▶ [Exercise]
Filter the listing below for "noexcept" and report every line that has it.

[Opening Material for this exercise section]

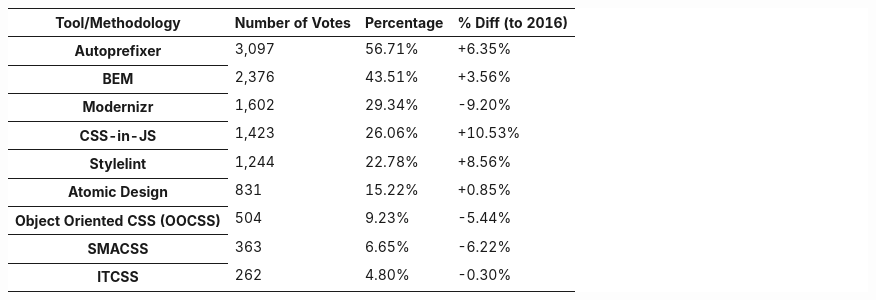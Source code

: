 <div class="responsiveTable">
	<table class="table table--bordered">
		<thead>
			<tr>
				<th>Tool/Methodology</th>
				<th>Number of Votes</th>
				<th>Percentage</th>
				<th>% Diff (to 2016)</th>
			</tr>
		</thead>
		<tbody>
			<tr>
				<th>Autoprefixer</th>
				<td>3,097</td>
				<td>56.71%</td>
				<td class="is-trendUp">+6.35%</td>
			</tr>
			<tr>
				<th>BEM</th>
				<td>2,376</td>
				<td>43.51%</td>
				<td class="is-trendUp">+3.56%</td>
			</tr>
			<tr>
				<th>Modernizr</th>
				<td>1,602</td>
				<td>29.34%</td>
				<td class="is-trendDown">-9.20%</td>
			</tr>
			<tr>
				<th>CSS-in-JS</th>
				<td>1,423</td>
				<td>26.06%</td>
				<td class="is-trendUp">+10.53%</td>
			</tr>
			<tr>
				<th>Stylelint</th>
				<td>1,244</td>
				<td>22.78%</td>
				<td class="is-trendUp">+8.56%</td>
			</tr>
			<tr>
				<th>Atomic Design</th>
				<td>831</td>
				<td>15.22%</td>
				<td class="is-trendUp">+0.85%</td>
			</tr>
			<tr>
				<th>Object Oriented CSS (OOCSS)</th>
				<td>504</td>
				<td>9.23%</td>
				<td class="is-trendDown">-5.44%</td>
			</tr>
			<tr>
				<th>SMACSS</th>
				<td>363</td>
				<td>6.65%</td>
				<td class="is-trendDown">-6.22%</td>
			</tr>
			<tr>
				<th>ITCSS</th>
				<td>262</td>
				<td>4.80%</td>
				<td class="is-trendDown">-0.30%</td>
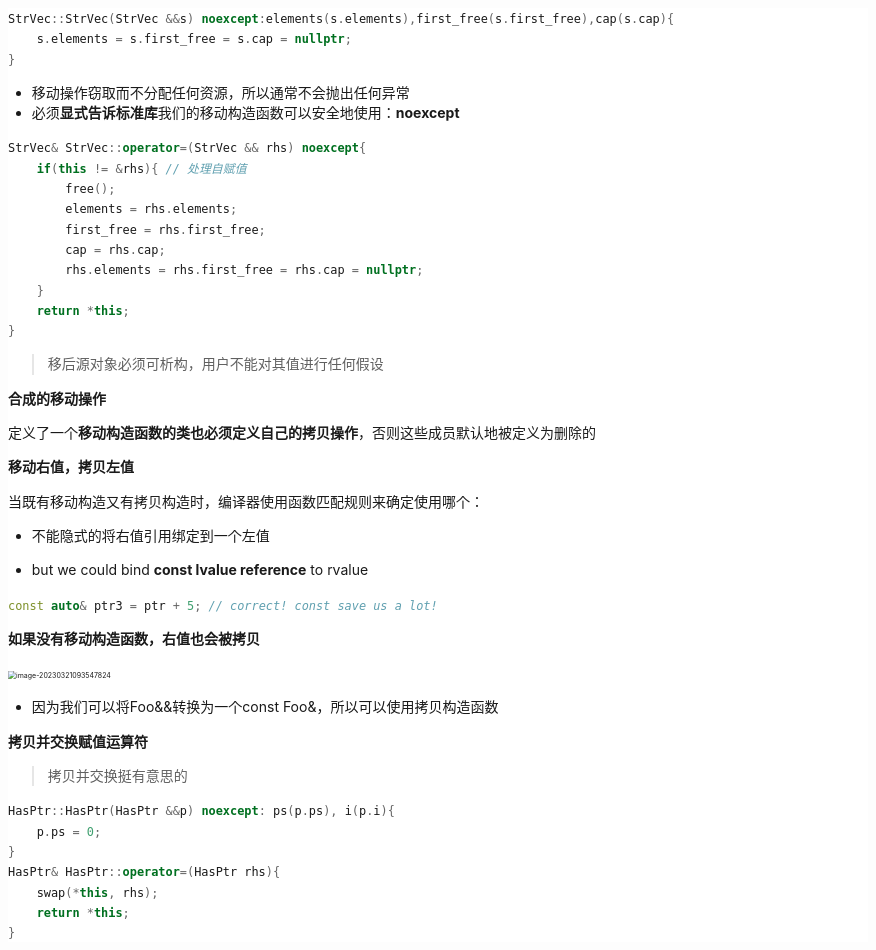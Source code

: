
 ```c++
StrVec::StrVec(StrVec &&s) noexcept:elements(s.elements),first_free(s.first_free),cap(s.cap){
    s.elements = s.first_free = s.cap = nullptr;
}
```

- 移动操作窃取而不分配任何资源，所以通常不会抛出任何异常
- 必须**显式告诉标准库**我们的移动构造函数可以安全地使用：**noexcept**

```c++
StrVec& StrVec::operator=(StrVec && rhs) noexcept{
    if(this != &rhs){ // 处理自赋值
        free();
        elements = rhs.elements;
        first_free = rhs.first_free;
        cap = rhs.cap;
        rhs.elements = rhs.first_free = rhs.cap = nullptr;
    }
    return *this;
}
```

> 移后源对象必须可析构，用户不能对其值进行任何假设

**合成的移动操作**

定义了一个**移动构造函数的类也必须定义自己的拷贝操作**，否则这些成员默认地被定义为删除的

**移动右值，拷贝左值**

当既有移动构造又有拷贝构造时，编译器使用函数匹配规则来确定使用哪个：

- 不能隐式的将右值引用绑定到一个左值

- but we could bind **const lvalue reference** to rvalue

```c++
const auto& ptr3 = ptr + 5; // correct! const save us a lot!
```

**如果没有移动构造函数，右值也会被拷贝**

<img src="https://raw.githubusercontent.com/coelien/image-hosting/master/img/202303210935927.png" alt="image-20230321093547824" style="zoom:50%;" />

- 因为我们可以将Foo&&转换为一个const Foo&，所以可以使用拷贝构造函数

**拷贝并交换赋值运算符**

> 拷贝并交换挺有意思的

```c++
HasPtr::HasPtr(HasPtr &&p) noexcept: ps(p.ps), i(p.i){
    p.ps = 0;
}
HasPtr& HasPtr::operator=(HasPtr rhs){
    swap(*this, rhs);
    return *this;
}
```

[Closing Material for this exercise section]

▶ [Task output]
StrVec::StrVec(StrVec &&s) noexcept:elements(s.elements),first_free(s.first_free),cap(s.cap){
- 必须**显式告诉标准库**我们的移动构造函数可以安全地使用：**noexcept**
StrVec& StrVec::operator=(StrVec && rhs) noexcept{
HasPtr::HasPtr(HasPtr &&p) noexcept: ps(p.ps), i(p.i){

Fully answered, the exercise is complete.